<<<<

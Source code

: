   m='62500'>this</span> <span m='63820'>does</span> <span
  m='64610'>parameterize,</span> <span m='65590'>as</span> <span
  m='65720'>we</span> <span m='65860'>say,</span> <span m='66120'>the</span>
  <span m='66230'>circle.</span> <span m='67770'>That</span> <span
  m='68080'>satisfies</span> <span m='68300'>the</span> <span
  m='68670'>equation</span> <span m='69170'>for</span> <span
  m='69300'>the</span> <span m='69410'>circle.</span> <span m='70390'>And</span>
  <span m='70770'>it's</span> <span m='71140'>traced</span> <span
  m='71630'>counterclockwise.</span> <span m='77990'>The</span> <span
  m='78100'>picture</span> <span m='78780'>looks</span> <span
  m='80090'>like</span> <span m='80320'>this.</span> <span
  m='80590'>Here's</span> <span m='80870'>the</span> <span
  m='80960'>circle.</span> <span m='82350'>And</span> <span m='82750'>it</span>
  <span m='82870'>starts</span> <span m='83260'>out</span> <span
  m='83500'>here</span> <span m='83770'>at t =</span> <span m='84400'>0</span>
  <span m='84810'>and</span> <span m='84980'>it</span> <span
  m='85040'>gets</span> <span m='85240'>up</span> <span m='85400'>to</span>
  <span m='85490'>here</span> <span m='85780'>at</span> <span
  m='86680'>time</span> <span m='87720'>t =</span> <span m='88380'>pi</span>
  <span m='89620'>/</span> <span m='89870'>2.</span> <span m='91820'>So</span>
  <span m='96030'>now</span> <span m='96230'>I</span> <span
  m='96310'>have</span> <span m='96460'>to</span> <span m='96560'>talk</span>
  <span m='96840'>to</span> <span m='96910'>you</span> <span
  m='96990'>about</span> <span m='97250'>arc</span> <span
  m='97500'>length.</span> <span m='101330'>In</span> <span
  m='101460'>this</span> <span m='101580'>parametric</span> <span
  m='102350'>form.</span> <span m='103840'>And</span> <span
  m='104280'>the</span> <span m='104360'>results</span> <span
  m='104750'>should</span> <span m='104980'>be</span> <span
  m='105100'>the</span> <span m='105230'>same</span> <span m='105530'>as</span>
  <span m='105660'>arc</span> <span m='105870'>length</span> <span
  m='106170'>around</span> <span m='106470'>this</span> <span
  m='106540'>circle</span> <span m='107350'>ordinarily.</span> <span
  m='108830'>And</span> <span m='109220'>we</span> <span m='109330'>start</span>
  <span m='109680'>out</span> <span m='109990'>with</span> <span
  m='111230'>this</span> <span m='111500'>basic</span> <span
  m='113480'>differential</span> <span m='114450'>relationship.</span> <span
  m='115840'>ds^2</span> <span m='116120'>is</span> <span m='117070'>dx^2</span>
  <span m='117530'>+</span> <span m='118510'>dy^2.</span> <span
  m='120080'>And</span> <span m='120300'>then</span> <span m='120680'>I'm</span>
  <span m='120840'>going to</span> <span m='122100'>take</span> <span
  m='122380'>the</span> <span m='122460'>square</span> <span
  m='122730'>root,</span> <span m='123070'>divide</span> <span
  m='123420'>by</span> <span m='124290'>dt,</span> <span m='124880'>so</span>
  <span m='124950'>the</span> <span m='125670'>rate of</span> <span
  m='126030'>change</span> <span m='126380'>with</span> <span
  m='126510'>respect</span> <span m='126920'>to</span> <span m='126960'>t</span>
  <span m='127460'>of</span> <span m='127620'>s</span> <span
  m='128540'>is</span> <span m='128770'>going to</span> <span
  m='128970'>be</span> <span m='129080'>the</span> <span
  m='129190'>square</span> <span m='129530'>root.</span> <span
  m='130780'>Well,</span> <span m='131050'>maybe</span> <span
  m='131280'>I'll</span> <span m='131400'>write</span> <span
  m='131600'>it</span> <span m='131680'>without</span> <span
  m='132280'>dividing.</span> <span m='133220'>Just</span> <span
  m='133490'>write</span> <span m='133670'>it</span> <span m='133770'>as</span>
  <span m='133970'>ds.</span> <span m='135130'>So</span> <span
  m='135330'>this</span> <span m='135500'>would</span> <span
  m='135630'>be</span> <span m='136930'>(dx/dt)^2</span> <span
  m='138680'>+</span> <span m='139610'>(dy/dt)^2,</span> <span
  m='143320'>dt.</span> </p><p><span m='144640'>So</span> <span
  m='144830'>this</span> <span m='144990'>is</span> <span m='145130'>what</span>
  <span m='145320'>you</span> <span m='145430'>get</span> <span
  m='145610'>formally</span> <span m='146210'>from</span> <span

>>>>

▶ _YOUR TASK_:
Tally the lines of the listing above that include the string "length". Provide the total alone.

▶ _EXPECTED OUTPUT_:
2